PT Huadian Bukit Asam Power (HBAP) sebagai konsorsium pelaksana proyek PLTU Sumsel 8 bakal menerapkan teknologi supercritical, yaitu flue gas desulphurization (FGD) untuk menekan emisi gas rumah kaca.
Dilaporkan total emisi karbon dioksida (CO2) mencapai 33,9 gigaton (Gt) sepanjang 2020, sekitar 13,5 Gt di antaranya berasal dari listrik dan pemanas dan menjadi yang terbesar dibandingkan sumber lainnya.
FGD merupakan proses pencampuran emisi gas hasil pembakaran batubara dengan zat pengikat berupa kapur basah agar kandungan sulfur dioksida yang dilepaskan ke atmosfer menjadi rendah.

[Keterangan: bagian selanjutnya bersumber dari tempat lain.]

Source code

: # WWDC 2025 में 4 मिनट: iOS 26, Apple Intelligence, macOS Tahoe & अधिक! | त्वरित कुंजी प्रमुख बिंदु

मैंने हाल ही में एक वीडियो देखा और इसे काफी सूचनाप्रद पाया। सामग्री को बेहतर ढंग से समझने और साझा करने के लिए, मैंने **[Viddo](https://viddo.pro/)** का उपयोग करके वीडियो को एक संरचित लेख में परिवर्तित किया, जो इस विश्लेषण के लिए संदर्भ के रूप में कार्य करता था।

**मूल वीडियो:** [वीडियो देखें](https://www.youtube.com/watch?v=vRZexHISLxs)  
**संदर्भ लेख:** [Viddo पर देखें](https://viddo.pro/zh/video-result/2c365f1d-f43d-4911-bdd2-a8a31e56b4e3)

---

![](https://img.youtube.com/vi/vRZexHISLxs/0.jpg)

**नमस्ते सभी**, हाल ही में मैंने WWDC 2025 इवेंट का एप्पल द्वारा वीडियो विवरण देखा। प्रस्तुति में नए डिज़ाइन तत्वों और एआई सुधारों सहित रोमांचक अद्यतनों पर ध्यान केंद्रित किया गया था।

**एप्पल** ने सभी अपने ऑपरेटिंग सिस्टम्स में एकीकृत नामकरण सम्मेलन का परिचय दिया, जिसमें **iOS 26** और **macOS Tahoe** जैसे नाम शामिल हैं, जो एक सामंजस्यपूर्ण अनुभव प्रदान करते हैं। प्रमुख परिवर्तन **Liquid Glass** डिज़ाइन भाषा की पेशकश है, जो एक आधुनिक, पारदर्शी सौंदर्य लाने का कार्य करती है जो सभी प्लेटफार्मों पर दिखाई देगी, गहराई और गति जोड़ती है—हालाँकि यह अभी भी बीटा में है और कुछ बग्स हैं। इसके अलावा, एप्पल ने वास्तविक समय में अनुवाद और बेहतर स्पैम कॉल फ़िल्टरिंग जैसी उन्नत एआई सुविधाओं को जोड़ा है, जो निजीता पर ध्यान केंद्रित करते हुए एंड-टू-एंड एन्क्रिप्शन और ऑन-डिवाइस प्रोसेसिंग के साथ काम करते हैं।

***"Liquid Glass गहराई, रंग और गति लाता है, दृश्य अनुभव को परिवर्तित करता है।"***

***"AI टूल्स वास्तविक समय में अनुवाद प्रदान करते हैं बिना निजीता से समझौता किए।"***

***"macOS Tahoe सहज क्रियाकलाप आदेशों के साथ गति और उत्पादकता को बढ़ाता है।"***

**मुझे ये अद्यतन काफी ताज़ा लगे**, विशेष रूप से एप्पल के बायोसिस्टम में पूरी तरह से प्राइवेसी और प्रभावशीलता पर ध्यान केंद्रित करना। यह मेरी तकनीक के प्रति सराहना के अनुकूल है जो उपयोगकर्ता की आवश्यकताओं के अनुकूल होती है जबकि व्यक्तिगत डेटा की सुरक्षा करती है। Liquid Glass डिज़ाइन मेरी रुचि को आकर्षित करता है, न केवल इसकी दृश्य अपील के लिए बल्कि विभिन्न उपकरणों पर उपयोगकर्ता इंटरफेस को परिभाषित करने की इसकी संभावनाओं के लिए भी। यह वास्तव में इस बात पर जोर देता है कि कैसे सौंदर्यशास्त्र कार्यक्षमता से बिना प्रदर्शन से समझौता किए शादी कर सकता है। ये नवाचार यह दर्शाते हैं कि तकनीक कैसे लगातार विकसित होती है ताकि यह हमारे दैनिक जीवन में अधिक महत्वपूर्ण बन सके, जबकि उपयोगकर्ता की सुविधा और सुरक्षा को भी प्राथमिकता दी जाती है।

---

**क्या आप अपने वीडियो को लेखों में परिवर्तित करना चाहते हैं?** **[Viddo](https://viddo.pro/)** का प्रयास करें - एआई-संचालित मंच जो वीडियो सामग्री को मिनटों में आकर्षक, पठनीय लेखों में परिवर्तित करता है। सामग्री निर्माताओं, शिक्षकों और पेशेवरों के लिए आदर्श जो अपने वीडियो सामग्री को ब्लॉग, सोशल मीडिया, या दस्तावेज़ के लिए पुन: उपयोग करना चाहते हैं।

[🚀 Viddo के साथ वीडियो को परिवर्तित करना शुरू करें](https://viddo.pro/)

PLTU ini akan mengonsumsi sekitar 5 juta ton batu bara per tahun. Sehingga teknologi ini diharapkan akan meminimalkan sulfur dioksida dari emisi gas buang demi mencapai target netralitas karbon.
Progres pembangunan PLTU mulut tambang terbesar di Asia Tenggara dengan kapasitas total 2 x 660 megawatt (MW) atau lebih 1,2 gigawatt (GW) ini dilaporkan telah mencapai 92,84%.
Nantinya, batu bara akan dipasok dari IUP Bangko di wilayah tambang PTBA di Tanjung Enim.
Pembangunan PLTU ini dilaksanakan oleh perusahaan patungan antara PT Bukit Asam (PTBA) dan China Huadian Hongkong Company Ltd., PT Huadian Bukit Asam Power (HBAP) sebagai independent power producer (IPP). Proyek ini ditargetkan mulai beroperasi pada kuartal I 2022.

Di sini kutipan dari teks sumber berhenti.